A mão e a luva
Um esboço das melhores qualidades
machadianas
Bem
mais do que na singela primeira narrativa longa de Machado de Assis, Ressurreição (1872), na segunda se mostram
alguns daqueles elementos que tornariam o escritor o maior ficcionista
brasileiro. A heroína Guiomar, capaz de considerar a “fria eleição do espírito”

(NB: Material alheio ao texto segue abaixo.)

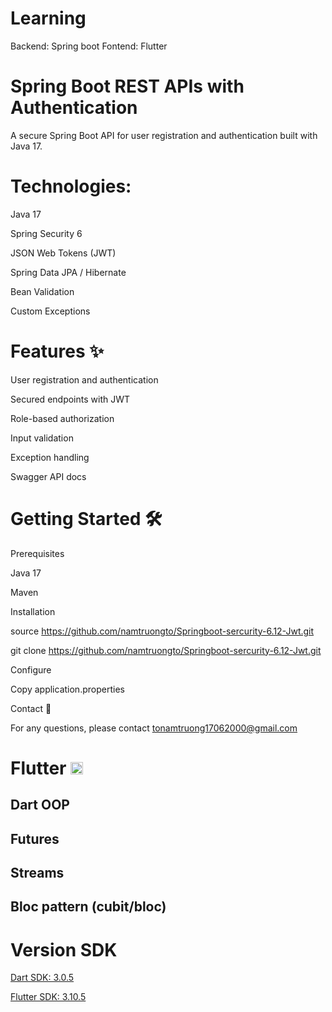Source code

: # Learning
Backend: Spring boot Fontend: Flutter

# Spring Boot REST APIs with Authentication
A secure Spring Boot API for user registration and authentication built with Java 17.

# Technologies:
Java 17

Spring Security 6

JSON Web Tokens (JWT)

Spring Data JPA / Hibernate

Bean Validation

Custom Exceptions

# Features ✨
User registration and authentication

Secured endpoints with JWT

Role-based authorization

Input validation

Exception handling

Swagger API docs

# Getting Started 🛠
Prerequisites

Java 17

Maven

Installation

source https://github.com/namtruongto/Springboot-sercurity-6.12-Jwt.git

git clone https://github.com/namtruongto/Springboot-sercurity-6.12-Jwt.git

Configure

Copy application.properties

Contact 📧

For any questions, please contact tonamtruong17062000@gmail.com

# Flutter <img src="https://github.com/cuongbo28032001/Learning/assets/71719025/cfd35b55-0ecd-4dcc-983e-fc67e13aff64" width="20" alt="Flutter icon"/>

## Dart OOP
## Futures
## Streams
## Bloc pattern (cubit/bloc)
# Version SDK
  <a href= "https://storage.googleapis.com/dart-archive/channels/stable/release/3.0.5/sdk/dartsdk-windows-x64-release.zip"> Dart SDK: 3.0.5 </a>
  
  <a href= "https://storage.googleapis.com/flutter_infra_release/releases/stable/windows/flutter_windows_3.10.5-stable.zip"> Flutter SDK: 3.10.5 </a>
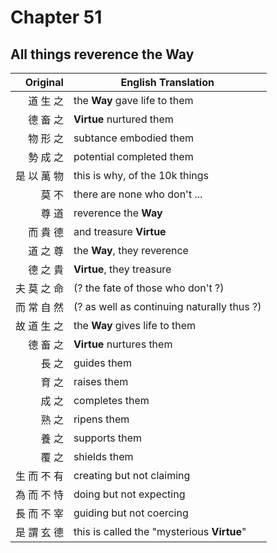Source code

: # Chapter 51
## All things reverence the Way

| Original | English Translation |
| -: | -- |
| 道 生 之 | the **Way** gave life to them |
| 德 畜 之 | **Virtue** nurtured them |
| 物 形 之 | subtance embodied them |
| 勢 成 之 | potential completed them |
| 是 以 萬 物 | this is why, of the 10k things |
| 莫 不 | there are none who don't ... | 
| 尊 道 | reverence the **Way** |
| 而 貴 德 | and treasure **Virtue** |
| 道 之 尊 | the **Way**, they reverence |
| 德 之 貴 | **Virtue**, they treasure |
| 夫 莫 之 命 | (? the fate of those who don't ?) |
| 而 常 自 然 | (? as well as continuing naturally thus ?) |
| 故 道 生 之 | the **Way** gives life to them |
| 德 畜 之 | **Virtue** nurtures them |
| 長 之 | guides them |
| 育 之 | raises them |
| 成 之 | completes them |
| 熟 之 | ripens them |
| 養 之 | supports them |
| 覆 之 | shields them |
| 生 而 不 有 | creating but not claiming |
| 為 而 不 恃 | doing but not expecting |
| 長 而 不 宰 | guiding but not coercing |
| 是 謂 玄 德 | this is called the "mysterious **Virtue**" |

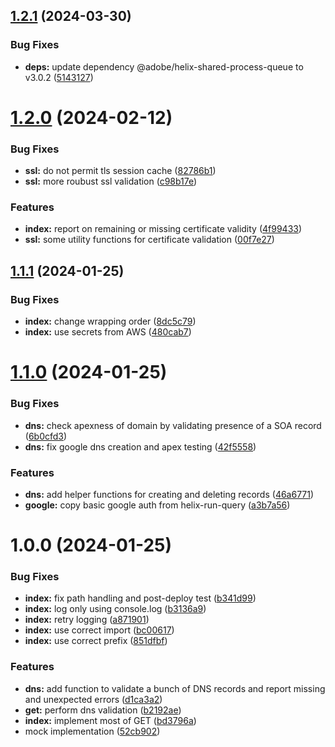 ## [1.2.1](https://github.com/adobe/aem-certificate-provider/compare/v1.2.0...v1.2.1) (2024-03-30)


### Bug Fixes

* **deps:** update dependency @adobe/helix-shared-process-queue to v3.0.2 ([5143127](https://github.com/adobe/aem-certificate-provider/commit/51431272e8d090f1ac5359ef0288e55ff702dada))

# [1.2.0](https://github.com/adobe/aem-certificate-provider/compare/v1.1.1...v1.2.0) (2024-02-12)


### Bug Fixes

* **ssl:** do not permit tls session cache ([82786b1](https://github.com/adobe/aem-certificate-provider/commit/82786b15b08823273c8231ce62f436ef74c0fcb0))
* **ssl:** more roubust ssl validation ([c98b17e](https://github.com/adobe/aem-certificate-provider/commit/c98b17e4c745f52e1c49eba6534a2571cea44eab))


### Features

* **index:** report on remaining or missing certificate validity ([4f99433](https://github.com/adobe/aem-certificate-provider/commit/4f994333d6f0b61dbd6725fd25654f10207bc247))
* **ssl:** some utility functions for certificate validation ([00f7e27](https://github.com/adobe/aem-certificate-provider/commit/00f7e2700d3af4a62b7e7a0b1d56f9dd0ea87f69))

## [1.1.1](https://github.com/adobe/aem-certificate-provider/compare/v1.1.0...v1.1.1) (2024-01-25)


### Bug Fixes

* **index:** change wrapping order ([8dc5c79](https://github.com/adobe/aem-certificate-provider/commit/8dc5c798fdd09125a9d254f6278d30ac70d436cb))
* **index:** use secrets from AWS ([480cab7](https://github.com/adobe/aem-certificate-provider/commit/480cab7773ee60e16be980021c9bc35dfc569c04))

# [1.1.0](https://github.com/adobe/aem-certificate-provider/compare/v1.0.0...v1.1.0) (2024-01-25)


### Bug Fixes

* **dns:** check apexness of domain by validating presence of a SOA record ([6b0cfd3](https://github.com/adobe/aem-certificate-provider/commit/6b0cfd33d86a70e6b037a3d8220d69522e11f0d8))
* **dns:** fix google dns creation and apex testing ([42f5558](https://github.com/adobe/aem-certificate-provider/commit/42f55588cc786d4bf87b2b884b81e26e4877ad50))


### Features

* **dns:** add helper functions for creating and deleting records ([46a6771](https://github.com/adobe/aem-certificate-provider/commit/46a6771d2babb93cbd1a6c7a58c2fbe6d0e428e6))
* **google:** copy basic google auth from helix-run-query ([a3b7a56](https://github.com/adobe/aem-certificate-provider/commit/a3b7a560e69109e9e0926d1de1dc0ce549197bf9))

# 1.0.0 (2024-01-25)


### Bug Fixes

* **index:** fix path handling and post-deploy test ([b341d99](https://github.com/adobe/aem-certificate-provider/commit/b341d99212ccb135e5abafe968687e993d9e3a8a))
* **index:** log only using console.log ([b3136a9](https://github.com/adobe/aem-certificate-provider/commit/b3136a9c4d5f35f51cb64bfd1963cb8574b75d26))
* **index:** retry logging ([a871901](https://github.com/adobe/aem-certificate-provider/commit/a8719012e295cd10483a641d608ab389fd75a931))
* **index:** use correct import ([bc00617](https://github.com/adobe/aem-certificate-provider/commit/bc006170b94f5b113646b254a3c517f2d2680f20))
* **index:** use correct prefix ([851dfbf](https://github.com/adobe/aem-certificate-provider/commit/851dfbfe81c8c177ceb160435fcacc069a1a2009))


### Features

* **dns:** add function to validate a bunch of DNS records and report missing and unexpected errors ([d1ca3a2](https://github.com/adobe/aem-certificate-provider/commit/d1ca3a2af72d81c3e6e10a54aa4fbdcdb691b0ad))
* **get:** perform dns validation ([b2192ae](https://github.com/adobe/aem-certificate-provider/commit/b2192aec411414fa3ab6c4f82d09f258653ca531))
* **index:** implement most of GET ([bd3796a](https://github.com/adobe/aem-certificate-provider/commit/bd3796a26bd501058df42a5cfc5000879204be88))
* mock implementation ([52cb902](https://github.com/adobe/aem-certificate-provider/commit/52cb902b7aafc2435d7c86b98ff28a2520d75282))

na escolha de um noivo, contém o esboço geral de Virgília, Sofia e Capitu, obras-primas
da análise psicológica machadiana. Não que a “pintura de caracteres” do narrador
seja perfeita em A mão e a luva
(1874); por exemplo, o diálogo no qual Guiomar nomeia à madrinha o primo Jorge
em vez de Luís Alves (seu verdadeiro eleito) é pouco convincente.
Mas
condução da narrativa já é admirável pela economia de meios. Nem o apego à
sintaxe neoclássica nem certa artificialidade declamatória de alguns diálogos
chegam a tornar o livro cansativo. E depois há as deliciosas metáforas, nas
quais Machado já era mestre aos 35 anos.
A
ação decorre entre dois desenganos amorosos do estudante e depois bacharel
Estêvão. Logo no início, tendo seu amor recusado por Guiomar, ele se descabela
numa confissão ao colega Luís Alves, outro estudante de direito em férias. Retornando
já formado ao Rio de Janeiro, dois anos depois, Estêvão é hospedado por esse
ex-colega de faculdade, cuja casa em Botafogo vizinhava com a da mesma Guiomar,
agora filha adotiva de uma baronesa.
Estêvão,
em quem o antigo amor ressurge prontamente no reencontro, alimenta esperanças
logo desfeitas pela moça. Ela também é cortejada por Jorge, que conta com o
favor da baronesa e a alcovitagem de uma governanta inglesa, Mrs. Oswald,
afinal a vilã da história: num capítulo admiravelmente intitulado “Embargos de
terceiro” – prenúncio das ironias do Brás
Cubas –, essa velha senhora arma um embuste para obrigar a moça a aceitar o
pedido de casamento feito por Jorge.
Instado
por Guiomar, Luís Alves também lhe pede a mão à baronesa, e os dois acabam
casados. Na cena final, o narrador esclarece que, entre o amor ardente de
Estêvão e a conveniência social e familiar do inconveniente Jorge, Guiomar
escolhera o homem mais parecido com ela: um caráter ambicioso e resoluto, que
por sinal já estava eleito deputado. Ajustavam-se como a mão e a luva, diz o
narrador na última frase do livro. A vitória de Luís Alves, no entanto, não foi
obtida de graça: ele soubera, antes de apaixonar-se por Guiomar,
compreender-lhe a personalidade e apresentar-se a ela com as qualidades que ela
esperava encontrar num homem. Tem algo de A
megera domada essa conquista, ainda que Guiomar esteja tão longe de ser
megera quanto de ser heroína romântica.